Fiona is experiencing a disorienting event at home. Her husband for many years has announced that he would like to have an affair and, essentially, would like her permission.  Fiona is stunned. Jack asserts his love for Fiona but says he needs to be intimate in a way they have not been. Fiona thinks the affair may be a fait accompli, but Jack will not confirm that.  Fiona does not support his wish, so he packs a suitcase and leaves their home.

Bruised, of course, Fiona staggers to work and decides to change the locks on the doors.  She calls a locksmith and then immerses herself in the various cases including the one with Adam Henry, the 17 year old boy with leukemia.

If you want to read this book, stop after this paragraph.  It is a short book and, while a bit disjointed, i will attribute that assessment to my being not in the best place while reading it.  I am glad I read it, as it is as sweet and soft as young Adam Henry the 17 year old Jehovah's Witness.  And, ultimately, it is about our foundational need for love.

Fiona decides she must meet with Adam in the hospital before she renders her decision.  The boy is smart, funny, creative but certain that the word of God compels him to reject the transfusion. She reminds him that she has the power to allow the hospital to administer the transfusion. He says he knows that and says that if she does so, it would make her an "interfering busybody." He then reads some poetry he has written and plays the violin for her.
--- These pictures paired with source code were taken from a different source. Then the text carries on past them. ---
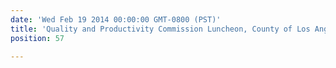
 ```yaml
---
date: 'Wed Feb 19 2014 00:00:00 GMT-0800 (PST)'
title: 'Quality and Productivity Commission Luncheon, County of Los Angeles, Tara Roth'
position: 57

---
```

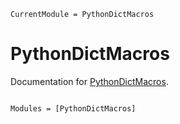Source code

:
 ```@meta
CurrentModule = PythonDictMacros
```

# PythonDictMacros

Documentation for [PythonDictMacros](https://github.com/mkitti/PythonDictMacros.jl).

```@index
```

```@autodocs
Modules = [PythonDictMacros]
```
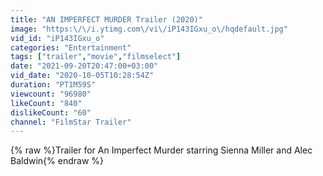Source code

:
 ```yaml
---
title: "AN IMPERFECT MURDER Trailer (2020)"
image: "https:\/\/i.ytimg.com\/vi\/iP143IGxu_o\/hqdefault.jpg"
vid_id: "iP143IGxu_o"
categories: "Entertainment"
tags: ["trailer","movie","filmselect"]
date: "2021-09-20T20:47:00+03:00"
vid_date: "2020-10-05T10:28:54Z"
duration: "PT1M59S"
viewcount: "96980"
likeCount: "840"
dislikeCount: "60"
channel: "FilmStar Trailer"
---
```

{% raw %}Trailer for An Imperfect Murder starring Sienna Miller and Alec Baldwin{% endraw %}
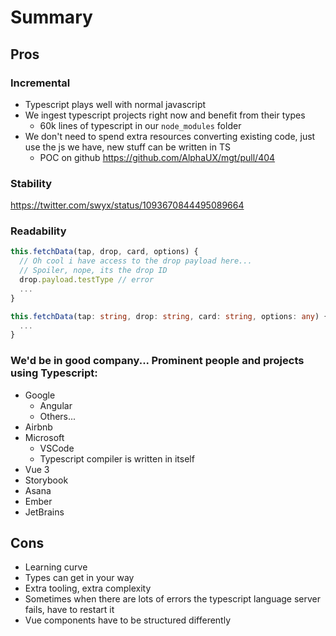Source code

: 
# Summary

## Pros

### Incremental

- Typescript plays well with normal javascript
- We ingest typescript projects right now and benefit from their types 
  - 60k lines of typescript in our `node_modules` folder
- We don't need to spend extra resources converting existing code, just use the js we have, new stuff can be written in TS
  - POC on github https://github.com/AlphaUX/mgt/pull/404

### Stability

https://twitter.com/swyx/status/1093670844495089664

### Readability

```js
this.fetchData(tap, drop, card, options) {
  // Oh cool i have access to the drop payload here...
  // Spoiler, nope, its the drop ID
  drop.payload.testType // error
  ...
}
```

```ts
this.fetchData(tap: string, drop: string, card: string, options: any) {
  ...
}
```

### We'd be in good company... Prominent people and projects using Typescript:

- Google
  - Angular
  - Others...
- Airbnb
- Microsoft
  - VSCode
  - Typescript compiler is written in itself
- Vue 3
- Storybook
- Asana
- Ember
- JetBrains

## Cons

- Learning curve
- Types can get in your way
- Extra tooling, extra complexity
- Sometimes when there are lots of errors the typescript language server fails, have to restart it
- Vue components have to be structured differently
Fiona leaves and decides to find for the hospital. The boy receives the transfusion.

Meanwhile, one day shortly after he left, Fiona finds Jack at the door to their home sitting on top of his suitcase. She lets him in, but he is relegated to a spare bedroom.

The book evolves from there and what transpires is meaningful and substantive.  It comes down to this. We need love. We seek love. It is our foundation. And whatever we do, whatever decisions we make, should be made with that awareness.